Source texts of formatted documents —
##############################
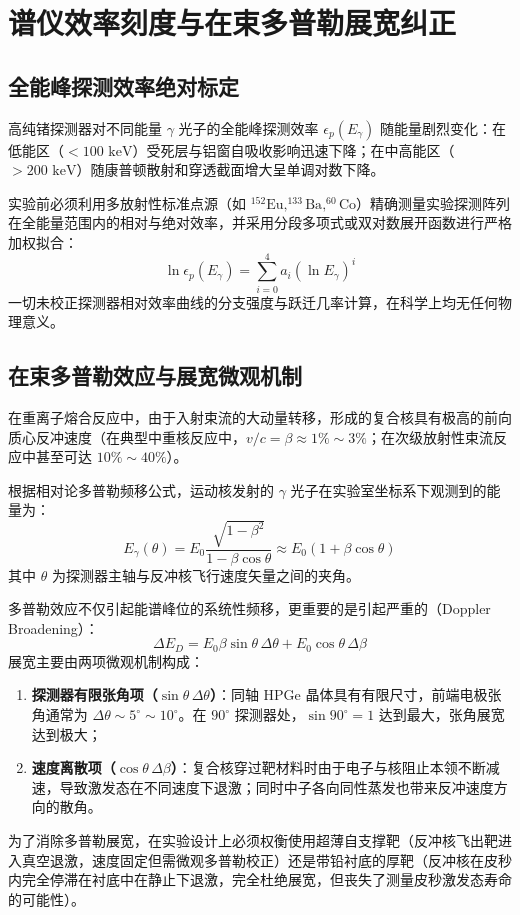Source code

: \section{谱仪效率刻度与在束多普勒展宽纠正}
\label{sec:efficiency_and_doppler}

\subsection{全能峰探测效率绝对标定}

高纯锗探测器对不同能量 $\gamma$ 光子的全能峰探测效率 $\epsilon_p(E_\gamma)$ 随能量剧烈变化：在低能区（$< 100\text{ keV}$）受死层与铝窗自吸收影响迅速下降；在中高能区（$> 200\text{ keV}$）随康普顿散射和穿透截面增大呈单调对数下降。

实验前必须利用多放射性标准点源（如 $^{152}\text{Eu}, ^{133}\text{Ba}, ^{60}\text{Co}$）精确测量实验探测阵列在全能量范围内的相对与绝对效率，并采用分段多项式或双对数展开函数进行严格加权拟合：
\begin{equation}
    \ln \epsilon_p(E_\gamma) = \sum_{i=0}^4 a_i (\ln E_\gamma)^i
\end{equation}
一切未校正探测器相对效率曲线的分支强度与跃迁几率计算，在科学上均无任何物理意义。

\subsection{在束多普勒效应与展宽微观机制}

在重离子熔合反应中，由于入射束流的大动量转移，形成的复合核具有极高的前向质心反冲速度（在典型中重核反应中，$v/c = \beta \approx 1\% \sim 3\%$；在次级放射性束流反应中甚至可达 $10\%\sim 40\%$）。

根据相对论多普勒频移公式，运动核发射的 $\gamma$ 光子在实验室坐标系下观测到的能量为：
\begin{equation}
    E_\gamma(\theta) = E_0 \frac{\sqrt{1 - \beta^2}}{1 - \beta \cos\theta} \approx E_0 (1 + \beta \cos\theta)
    \label{eq:doppler_shift}
\end{equation}
其中 $\theta$ 为探测器主轴与反冲核飞行速度矢量之间的夹角。

多普勒效应不仅引起能谱峰位的系统性频移，更重要的是引起严重的（Doppler Broadening）：
\begin{equation}
    \Delta E_D = E_0 \beta \sin\theta \, \Delta\theta + E_0 \cos\theta \, \Delta\beta
    \label{eq:doppler_broadening}
\end{equation}
展宽主要由两项微观机制构成：
\begin{enumerate}
    \item \textbf{探测器有限张角项（$\sin\theta \, \Delta\theta$）}：同轴 HPGe 晶体具有有限尺寸，前端电极张角通常为 $\Delta\theta \sim 5^\circ \sim 10^\circ$。在 $90^\circ$ 探测器处，$\sin 90^\circ = 1$ 达到最大，张角展宽达到极大；
    \item \textbf{速度离散项（$\cos\theta \, \Delta\beta$）}：复合核穿过靶材料时由于电子与核阻止本领不断减速，导致激发态在不同速度下退激；同时中子各向同性蒸发也带来反冲速度方向的散角。
\end{enumerate}
为了消除多普勒展宽，在实验设计上必须权衡使用超薄自支撑靶（反冲核飞出靶进入真空退激，速度固定但需微观多普勒校正）还是带铅衬底的厚靶（反冲核在皮秒内完全停滞在衬底中在静止下退激，完全杜绝展宽，但丧失了测量皮秒激发态寿命的可能性）。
##############################
Without including any pictures, reproduce the data exactly.

Source code

: \section{谱仪效率刻度与在束多普勒展宽纠正}
\label{sec:efficiency_and_doppler}

\subsection{全能峰探测效率绝对标定}

高纯锗探测器对不同能量 $\gamma$ 光子的全能峰探测效率 $\epsilon_p(E_\gamma)$ 随能量剧烈变化：在低能区（$< 100\text{ keV}$）受死层与铝窗自吸收影响迅速下降；在中高能区（$> 200\text{ keV}$）随康普顿散射和穿透截面增大呈单调对数下降。

实验前必须利用多放射性标准点源（如 $^{152}\text{Eu}, ^{133}\text{Ba}, ^{60}\text{Co}$）精确测量实验探测阵列在全能量范围内的相对与绝对效率，并采用分段多项式或双对数展开函数进行严格加权拟合：
\begin{equation}
    \ln \epsilon_p(E_\gamma) = \sum_{i=0}^4 a_i (\ln E_\gamma)^i
\end{equation}
一切未校正探测器相对效率曲线的分支强度与跃迁几率计算，在科学上均无任何物理意义。

\subsection{在束多普勒效应与展宽微观机制}

在重离子熔合反应中，由于入射束流的大动量转移，形成的复合核具有极高的前向质心反冲速度（在典型中重核反应中，$v/c = \beta \approx 1\% \sim 3\%$；在次级放射性束流反应中甚至可达 $10\%\sim 40\%$）。

根据相对论多普勒频移公式，运动核发射的 $\gamma$ 光子在实验室坐标系下观测到的能量为：
\begin{equation}
    E_\gamma(\theta) = E_0 \frac{\sqrt{1 - \beta^2}}{1 - \beta \cos\theta} \approx E_0 (1 + \beta \cos\theta)
    \label{eq:doppler_shift}
\end{equation}
其中 $\theta$ 为探测器主轴与反冲核飞行速度矢量之间的夹角。

多普勒效应不仅引起能谱峰位的系统性频移，更重要的是引起严重的（Doppler Broadening）：
\begin{equation}
    \Delta E_D = E_0 \beta \sin\theta \, \Delta\theta + E_0 \cos\theta \, \Delta\beta
    \label{eq:doppler_broadening}
\end{equation}
展宽主要由两项微观机制构成：
\begin{enumerate}
    \item \textbf{探测器有限张角项（$\sin\theta \, \Delta\theta$）}：同轴 HPGe 晶体具有有限尺寸，前端电极张角通常为 $\Delta\theta \sim 5^\circ \sim 10^\circ$。在 $90^\circ$ 探测器处，$\sin 90^\circ = 1$ 达到最大，张角展宽达到极大；
    \item \textbf{速度离散项（$\cos\theta \, \Delta\beta$）}：复合核穿过靶材料时由于电子与核阻止本领不断减速，导致激发态在不同速度下退激；同时中子各向同性蒸发也带来反冲速度方向的散角。
\end{enumerate}
为了消除多普勒展宽，在实验设计上必须权衡使用超薄自支撑靶（反冲核飞出靶进入真空退激，速度固定但需微观多普勒校正）还是带铅衬底的厚靶（反冲核在皮秒内完全停滞在衬底中在静止下退激，完全杜绝展宽，但丧失了测量皮秒激发态寿命的可能性）。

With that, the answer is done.